Rendered images with source text

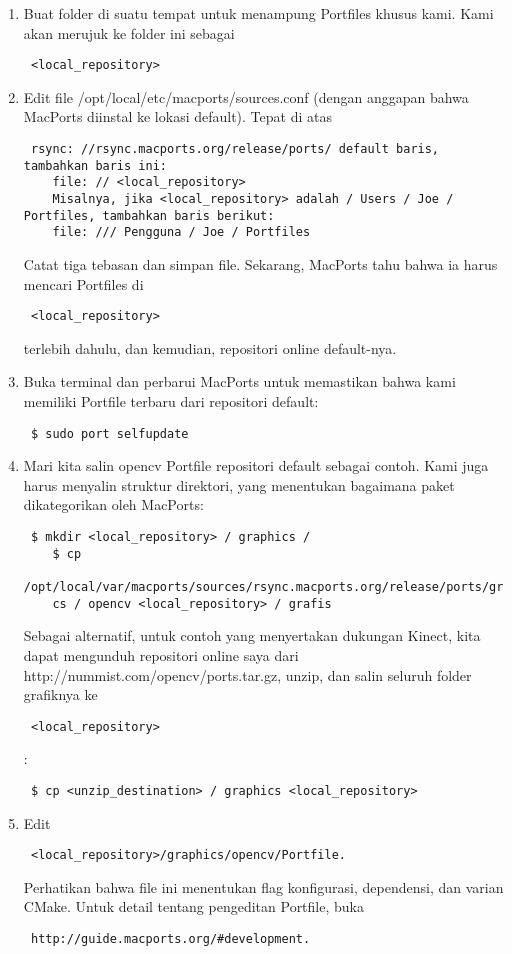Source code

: \begin{enumerate}
	\item Buat folder di suatu tempat untuk menampung Portfiles khusus kami. Kami akan merujuk ke folder ini sebagai \begin{verbatim} <local_repository> \end{verbatim}
	\item Edit file /opt/local/etc/macports/sources.conf (dengan anggapan bahwa MacPorts diinstal ke lokasi default). Tepat di atas
	\begin{verbatim} rsync: //rsync.macports.org/release/ports/ default baris, tambahkan baris ini:
	file: // <local_repository>
	Misalnya, jika <local_repository> adalah / Users / Joe / Portfiles, tambahkan baris berikut:
	file: /// Pengguna / Joe / Portfiles \end{verbatim}
	Catat tiga tebasan dan simpan file. Sekarang, MacPorts tahu bahwa ia harus mencari Portfiles di \begin{verbatim} <local_repository> \end{verbatim} terlebih dahulu, dan kemudian, repositori online default-nya.
	\item Buka terminal dan perbarui MacPorts untuk memastikan bahwa kami memiliki Portfile terbaru dari repositori default:
	\begin{verbatim} $ sudo port selfupdate \end{verbatim}
	\item Mari kita salin opencv Portfile repositori default sebagai contoh. Kami juga harus menyalin struktur direktori, yang menentukan bagaimana paket dikategorikan oleh MacPorts:
	\begin{verbatim} $ mkdir <local_repository> / graphics /
	$ cp
	/opt/local/var/macports/sources/rsync.macports.org/release/ports/graphi
	cs / opencv <local_repository> / grafis \end{verbatim}
	Sebagai alternatif, untuk contoh yang menyertakan dukungan Kinect, kita dapat mengunduh repositori online saya dari http://nummist.com/opencv/ports.tar.gz, unzip, dan salin seluruh folder grafiknya ke \begin{verbatim} <local_repository> \end{verbatim}:
	\begin{verbatim} $ cp <unzip_destination> / graphics <local_repository> \end{verbatim}
	\item Edit \begin{verbatim} <local_repository>/graphics/opencv/Portfile. \end{verbatim} Perhatikan bahwa file ini menentukan flag konfigurasi, dependensi, dan varian CMake. Untuk detail tentang pengeditan Portfile, buka \begin{verbatim} http://guide.macports.org/#development. \end{verbatim}

\end{enumerate}
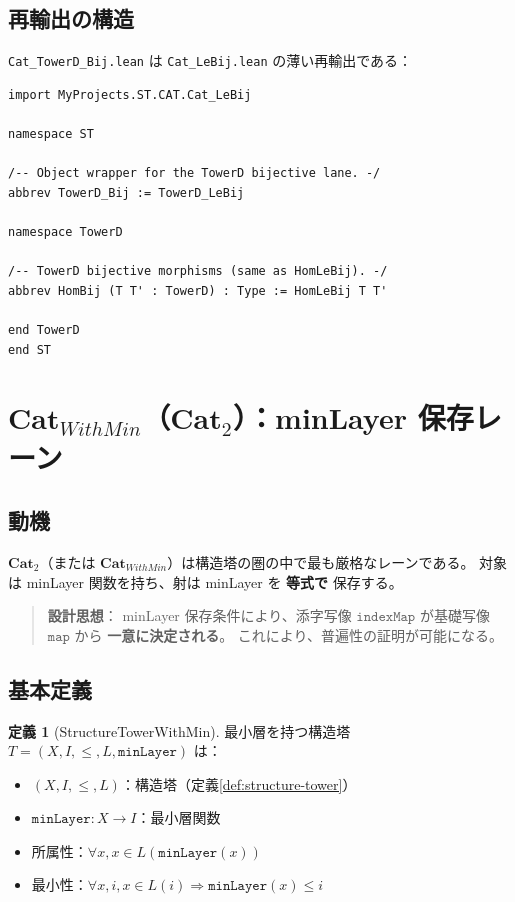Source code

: \documentclass{ltjsarticle}
\theoremstyle{definition}
\newtheorem{definition}{定義}[section]
\newcommand{\cattwo}{\mathbf{Cat}_2}
\newcommand{\catWithMin}{\mathbf{Cat}_{WithMin}}
\newcommand{\minLayer}{\mathtt{minLayer}}
\newcommand{\indexMap}{\mathtt{indexMap}}
\begin{document}
\subsection{再輸出の構造}

\texttt{Cat\_TowerD\_Bij.lean} は \texttt{Cat\_LeBij.lean} の薄い再輸出である：

\begin{lstlisting}[caption=Cat\_TowerD\_Bij.lean の内容]
import MyProjects.ST.CAT.Cat_LeBij

namespace ST

/-- Object wrapper for the TowerD bijective lane. -/
abbrev TowerD_Bij := TowerD_LeBij

namespace TowerD

/-- TowerD bijective morphisms (same as HomLeBij). -/
abbrev HomBij (T T' : TowerD) : Type := HomLeBij T T'

end TowerD
end ST
\end{lstlisting}

\section{$\catWithMin$（$\cattwo$）：minLayer 保存レーン}

\subsection{動機}

$\cattwo$（または $\catWithMin$）は構造塔の圏の中で最も厳格なレーンである。
対象は minLayer 関数を持ち、射は minLayer を \textbf{等式で} 保存する。

\begin{quote}
\textbf{設計思想}：
minLayer 保存条件により、添字写像 $\indexMap$ が基礎写像 $\mathtt{map}$ から
\textbf{一意に決定される}。
これにより、普遍性の証明が可能になる。
\end{quote}

\subsection{基本定義}

\begin{definition}[StructureTowerWithMin]
\label{def:structure-tower-with-min}
最小層を持つ構造塔 $T = (X, I, \leq, L, \minLayer)$ は：
\begin{itemize}
  \item $(X, I, \leq, L)$：構造塔（定義\ref{def:structure-tower}）
  \item $\minLayer : X \to I$：最小層関数
  \item 所属性：$\forall x, x \in L(\minLayer(x))$
  \item 最小性：$\forall x, i, x \in L(i) \Rightarrow \minLayer(x) \leq i$
\end{itemize}
\end{definition}
\end{document}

EXERCISE INSTRUCTIONS: If a line in the entries above contains the word "HomLeBij", copy it.

EXERCISE ANSWER:
/-- TowerD bijective morphisms (same as HomLeBij). -/
abbrev HomBij (T T' : TowerD) : Type := HomLeBij T T'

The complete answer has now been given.